Sunday 22 November 2009

7th Heaven (1927)

To describe the first 70 minutes of this love story between Diane, a prostitute, and Chico, a sewer cleaner, I truly can only use superlatives. It lives entirely to its reputation as a masterpiece, and probably doesn't do it justice. You can feel (rather than just see) these two beings falling in love with each other, complete with the little things, from absolute despair (they meet when he saves her from an abusing sister and later prevents her from committing suicide) to absolute faith in each other.
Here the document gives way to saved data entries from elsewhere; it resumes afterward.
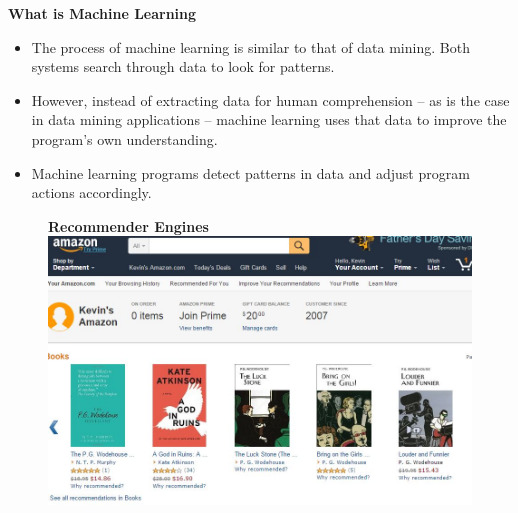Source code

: \documentclass[MASTER.tex]{subfiles}
\begin{document}
\begin{frame}
\Large
\textbf{What is Machine Learning}
\begin{itemize}
	\item The process of machine learning is similar to that of data mining. Both systems search through data to look for patterns. 
	\item However, instead of extracting data for human comprehension -- as is the case in data mining applications -- machine learning uses that data to improve the program's own understanding. \item Machine learning programs detect patterns in data and adjust program actions accordingly. 
\end{itemize}
\end{frame}
%
\begin{frame}
	\begin{figure}
\textbf{	Recommender Engines}
\centering
\includegraphics[width=1.1\linewidth]{amazonrecommends}

\end{figure}

	
\end{frame}	
\end{document}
The story is set just before and during WWI, and the long sequence that ends that first 70 minutes is of such intensity and intimacy even if a hardcore cynic like me was touched by it.
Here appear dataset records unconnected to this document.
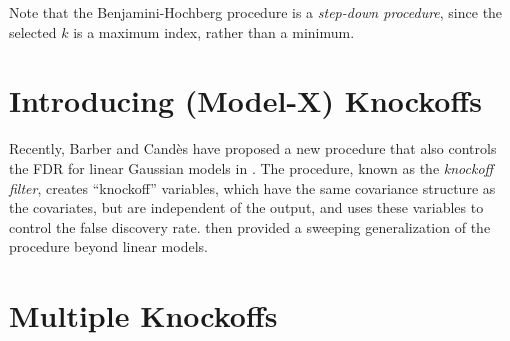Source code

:\documentclass[11pt,reqno]{report}
\theoremstyle{definition}
\numberwithin{equation}{section}
\begin{document}
Note that the Benjamini-Hochberg procedure is a \emph{step-down procedure}, since the selected $k$ is a maximum index, rather than a minimum. 


\chapter{Introducing (Model-X) Knockoffs}
\label{chapter2}
Recently, Barber and Cand\`{e}s have proposed a new procedure that also controls the FDR for linear Gaussian models in \cite{knockoffs}. The procedure, known as the \emph{knockoff filter}, creates ``knockoff'' variables, which have the same covariance structure as the covariates, but are independent of the output, and uses these variables to control the false discovery rate. \cite{panning} then provided a sweeping generalization of the procedure beyond linear models.


\chapter{Multiple Knockoffs}
\label{chapter3}
\end{document}
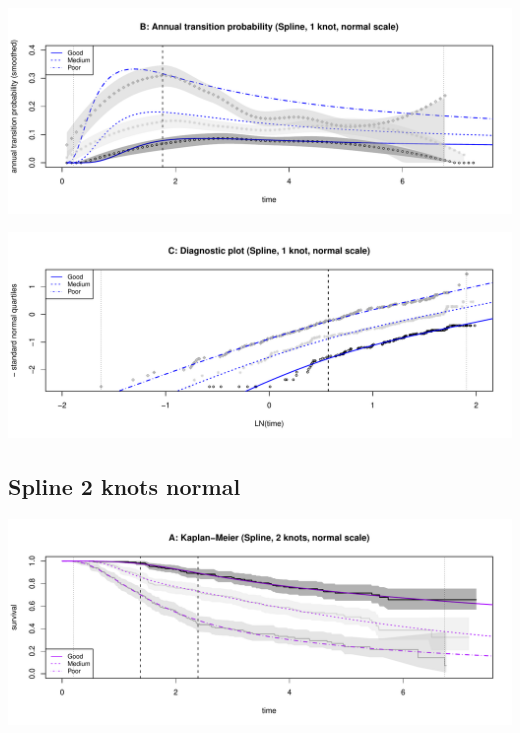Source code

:\documentclass[
]{article}
\begin{document}
\begin{flushleft}\includegraphics[height=0.25\textheight]{Images/spline_norm1-2} \end{flushleft}

\begin{flushleft}\includegraphics[height=0.25\textheight]{Images/spline_norm1-3} \end{flushleft}

\clearpage

\hypertarget{spline-2-knots-normal}{%
\subsection{Spline 2 knots normal}\label{spline-2-knots-normal}}

\begin{flushleft}\includegraphics[height=0.25\textheight]{Images/spline_norm2-1} \end{flushleft}
\end{document}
This part of the film is full of little gems: the pace of the story, told with great economy and not stopping at irrelevant moments; the beauty of the sets, in particular the stairs going up to the flat (they very much look like a single set which is amazing); the lighting which makes the film look gorgeous; the sister; Charles Farrell's facial expressions which reminded me of those of a friend and Janet Gaynor's wounded animal performance, something I quite liked in "Sunrise" but is so perfect for her character here - her best two moments being the sequence after Charles Farrell saves her and the sequence after the policeman leaves the flat.
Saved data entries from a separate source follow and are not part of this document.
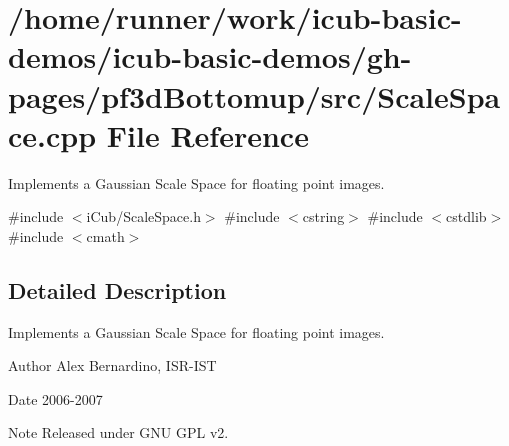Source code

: \section{/home/runner/work/icub-\/basic-\/demos/icub-\/basic-\/demos/gh-\/pages/pf3d\+Bottomup/src/\+Scale\+Space.cpp File Reference}
\label{ScaleSpace_8cpp}


Implements a Gaussian Scale Space for floating point images.  


{\ttfamily \#include $<$i\+Cub/\+Scale\+Space.\+h$>$}\newline
{\ttfamily \#include $<$cstring$>$}\newline
{\ttfamily \#include $<$cstdlib$>$}\newline
{\ttfamily \#include $<$cmath$>$}\newline


\subsection{Detailed Description}
Implements a Gaussian Scale Space for floating point images. 

\begin{DoxyAuthor}{Author}
Alex Bernardino, I\+S\+R-\/\+I\+ST 
\end{DoxyAuthor}
\begin{DoxyDate}{Date}
2006-\/2007 
\end{DoxyDate}
\begin{DoxyNote}{Note}
Released under G\+NU G\+PL v2. 
\end{DoxyNote}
And then the war comes, and while the action scenes aren't bad, they break the pace and change the atmosphere of the film. From a couple of intimate sets - we have spent most of the previous half an hour in the sewer cleaner's apartment - we are now in the open, in fields, in the trenches, in war rooms. Inevitably, the connection between the audience and the characters changes, and in my case the magic was gone, with the final sequence delivering a final blow in my interest. If you have seen the film, it's not the actual ending that I object to. It's the message that it conveys. Up to that point the cornerstone of the film had been a relation based on faith between two human beings, and suddenly God invades what it should never had invaded. Borzage did this later again in the ghastly "Strange Cargo" (which my flatmate loved, so "ghastly" is a very personal opinion). Yet, in his films I liked the most - "Mannequin", "The Mortal Storm", and to a slightly lesser extend "Three Comrades" and "The Shining Hour" (and I am excluding "Desire" since that one is more Lubitsch than Borzage) - he never crosses that barrier which is to me certain death. And I really regret that he crossed it here.